PROBLEM TO SOLVE: Every line of the records below that has the word "스크립팅" should be copied.

[SOURCE MATERIAL — start]

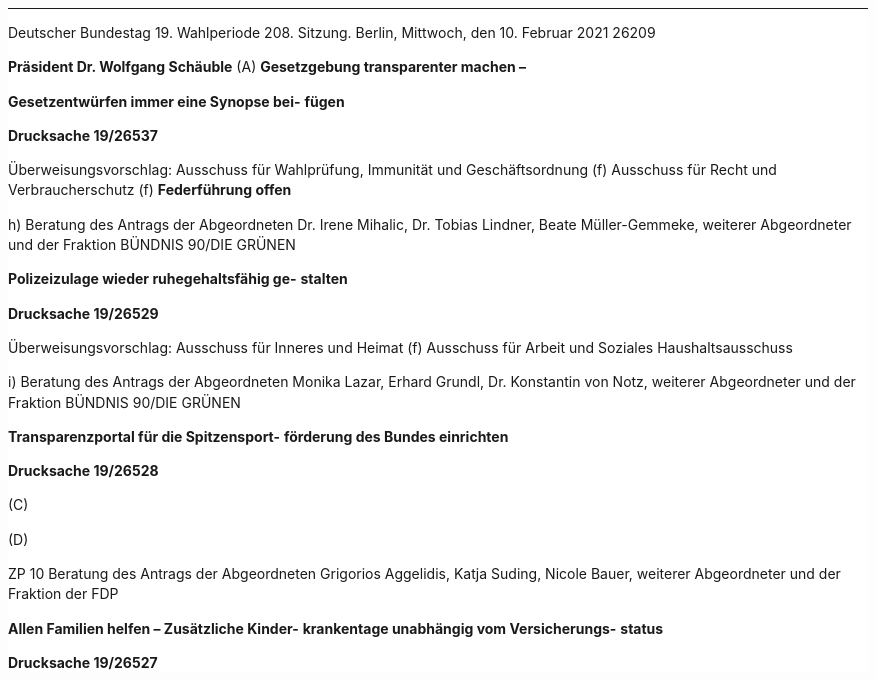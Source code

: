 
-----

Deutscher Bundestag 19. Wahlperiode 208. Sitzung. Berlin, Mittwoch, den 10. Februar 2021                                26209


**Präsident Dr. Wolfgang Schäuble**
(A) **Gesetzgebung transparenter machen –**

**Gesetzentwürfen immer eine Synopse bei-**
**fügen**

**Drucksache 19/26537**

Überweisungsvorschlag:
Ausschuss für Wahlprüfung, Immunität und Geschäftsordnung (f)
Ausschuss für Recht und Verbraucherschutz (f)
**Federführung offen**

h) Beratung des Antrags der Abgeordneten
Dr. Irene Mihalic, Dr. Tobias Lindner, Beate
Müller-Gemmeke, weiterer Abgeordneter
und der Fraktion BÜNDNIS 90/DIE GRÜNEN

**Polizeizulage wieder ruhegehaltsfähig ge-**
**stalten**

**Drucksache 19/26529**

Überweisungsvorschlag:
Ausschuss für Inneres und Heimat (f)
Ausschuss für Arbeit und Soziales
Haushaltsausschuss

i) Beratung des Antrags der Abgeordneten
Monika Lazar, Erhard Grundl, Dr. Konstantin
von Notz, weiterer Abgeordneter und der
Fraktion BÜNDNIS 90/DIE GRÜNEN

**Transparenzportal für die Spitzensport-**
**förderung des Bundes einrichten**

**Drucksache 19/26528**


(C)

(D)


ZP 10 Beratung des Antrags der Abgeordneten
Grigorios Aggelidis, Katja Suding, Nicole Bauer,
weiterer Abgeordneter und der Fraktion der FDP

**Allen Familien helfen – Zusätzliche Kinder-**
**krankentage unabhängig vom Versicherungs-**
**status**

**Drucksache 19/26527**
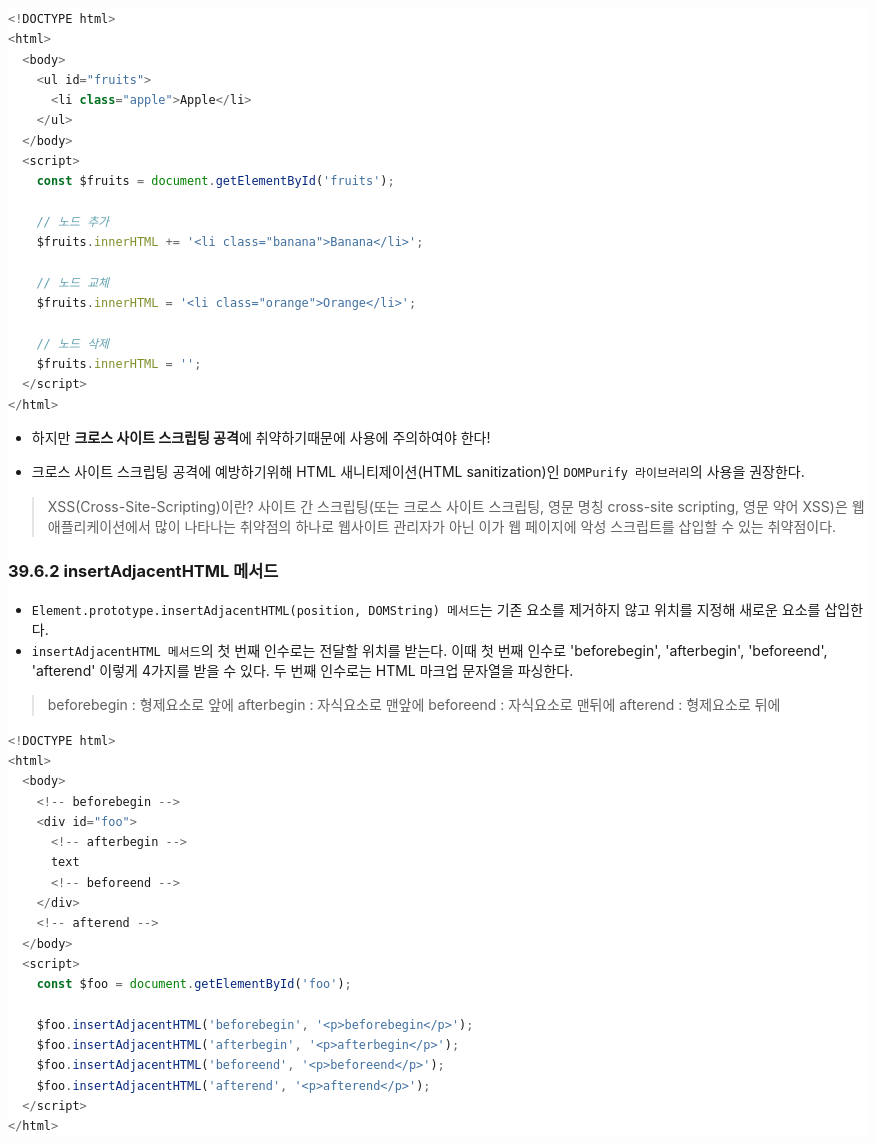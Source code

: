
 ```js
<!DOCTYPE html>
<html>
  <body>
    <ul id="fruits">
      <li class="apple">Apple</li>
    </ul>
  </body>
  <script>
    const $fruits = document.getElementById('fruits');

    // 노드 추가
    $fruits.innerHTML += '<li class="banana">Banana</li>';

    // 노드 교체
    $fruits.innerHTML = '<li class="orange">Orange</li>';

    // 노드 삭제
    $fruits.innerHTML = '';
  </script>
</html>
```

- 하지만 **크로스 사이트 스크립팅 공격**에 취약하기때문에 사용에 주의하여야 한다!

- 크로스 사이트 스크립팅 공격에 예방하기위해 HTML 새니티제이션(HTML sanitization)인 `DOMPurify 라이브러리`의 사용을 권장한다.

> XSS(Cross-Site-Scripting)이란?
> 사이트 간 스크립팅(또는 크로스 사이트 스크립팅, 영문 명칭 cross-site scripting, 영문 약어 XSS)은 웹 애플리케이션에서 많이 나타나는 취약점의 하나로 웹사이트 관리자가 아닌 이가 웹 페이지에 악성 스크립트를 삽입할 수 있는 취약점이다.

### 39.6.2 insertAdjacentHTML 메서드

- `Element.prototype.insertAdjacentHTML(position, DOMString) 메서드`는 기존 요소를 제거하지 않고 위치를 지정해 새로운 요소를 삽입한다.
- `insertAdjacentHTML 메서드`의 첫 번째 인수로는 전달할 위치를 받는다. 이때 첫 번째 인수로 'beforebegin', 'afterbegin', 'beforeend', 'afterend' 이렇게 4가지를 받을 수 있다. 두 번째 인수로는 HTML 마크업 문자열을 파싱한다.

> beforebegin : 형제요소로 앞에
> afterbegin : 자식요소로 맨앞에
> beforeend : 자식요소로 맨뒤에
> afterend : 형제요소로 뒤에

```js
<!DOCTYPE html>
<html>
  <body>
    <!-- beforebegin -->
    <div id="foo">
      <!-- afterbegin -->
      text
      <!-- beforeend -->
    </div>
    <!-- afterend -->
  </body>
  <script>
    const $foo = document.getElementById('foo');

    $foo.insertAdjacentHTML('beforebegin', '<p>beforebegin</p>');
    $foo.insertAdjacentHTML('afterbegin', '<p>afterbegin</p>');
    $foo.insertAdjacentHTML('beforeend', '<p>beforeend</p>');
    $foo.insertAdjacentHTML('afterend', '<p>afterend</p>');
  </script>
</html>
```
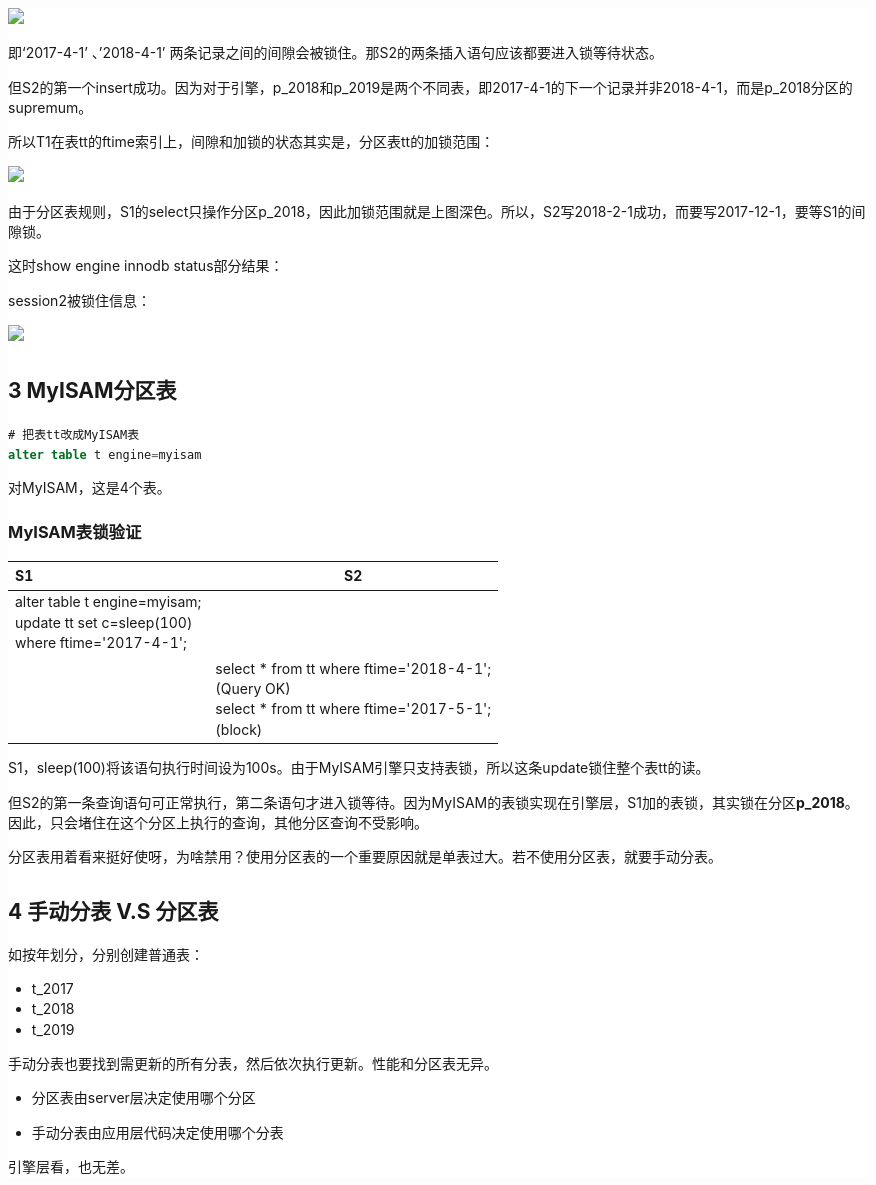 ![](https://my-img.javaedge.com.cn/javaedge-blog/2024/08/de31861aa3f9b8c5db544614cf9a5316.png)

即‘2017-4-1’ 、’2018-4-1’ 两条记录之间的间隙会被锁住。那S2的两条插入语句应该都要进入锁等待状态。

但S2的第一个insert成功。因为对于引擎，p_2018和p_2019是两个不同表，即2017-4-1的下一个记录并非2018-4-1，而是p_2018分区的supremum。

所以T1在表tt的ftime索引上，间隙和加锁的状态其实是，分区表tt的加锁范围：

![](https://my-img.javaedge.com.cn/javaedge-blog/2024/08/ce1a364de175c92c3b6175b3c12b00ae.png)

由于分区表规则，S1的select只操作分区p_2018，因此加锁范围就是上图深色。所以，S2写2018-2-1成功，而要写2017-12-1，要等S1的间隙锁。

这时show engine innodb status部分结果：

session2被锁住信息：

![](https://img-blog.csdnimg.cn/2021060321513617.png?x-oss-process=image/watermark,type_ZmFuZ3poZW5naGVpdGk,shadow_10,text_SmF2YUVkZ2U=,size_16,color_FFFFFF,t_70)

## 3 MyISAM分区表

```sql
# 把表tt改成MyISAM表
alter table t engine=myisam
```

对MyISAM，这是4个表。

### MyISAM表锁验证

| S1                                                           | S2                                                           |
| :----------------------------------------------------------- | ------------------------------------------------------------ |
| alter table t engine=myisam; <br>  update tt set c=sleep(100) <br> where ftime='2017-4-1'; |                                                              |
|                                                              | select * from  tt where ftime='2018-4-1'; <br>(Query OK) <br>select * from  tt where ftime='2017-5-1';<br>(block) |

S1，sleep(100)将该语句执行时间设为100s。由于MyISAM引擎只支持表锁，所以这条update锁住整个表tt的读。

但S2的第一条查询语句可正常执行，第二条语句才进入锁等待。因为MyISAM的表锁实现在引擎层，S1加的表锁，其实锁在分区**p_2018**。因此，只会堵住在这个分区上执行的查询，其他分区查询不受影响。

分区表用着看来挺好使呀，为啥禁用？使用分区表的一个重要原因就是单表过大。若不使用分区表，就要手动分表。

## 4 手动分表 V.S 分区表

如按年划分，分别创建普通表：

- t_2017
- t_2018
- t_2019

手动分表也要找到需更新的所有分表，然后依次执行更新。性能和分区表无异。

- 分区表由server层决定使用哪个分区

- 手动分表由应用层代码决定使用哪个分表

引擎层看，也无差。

[SOURCE MATERIAL — finish]

REPLY TO THE TASK:
- 하지만 **크로스 사이트 스크립팅 공격**에 취약하기때문에 사용에 주의하여야 한다!
- 크로스 사이트 스크립팅 공격에 예방하기위해 HTML 새니티제이션(HTML sanitization)인 `DOMPurify 라이브러리`의 사용을 권장한다.
> 사이트 간 스크립팅(또는 크로스 사이트 스크립팅, 영문 명칭 cross-site scripting, 영문 약어 XSS)은 웹 애플리케이션에서 많이 나타나는 취약점의 하나로 웹사이트 관리자가 아닌 이가 웹 페이지에 악성 스크립트를 삽입할 수 있는 취약점이다.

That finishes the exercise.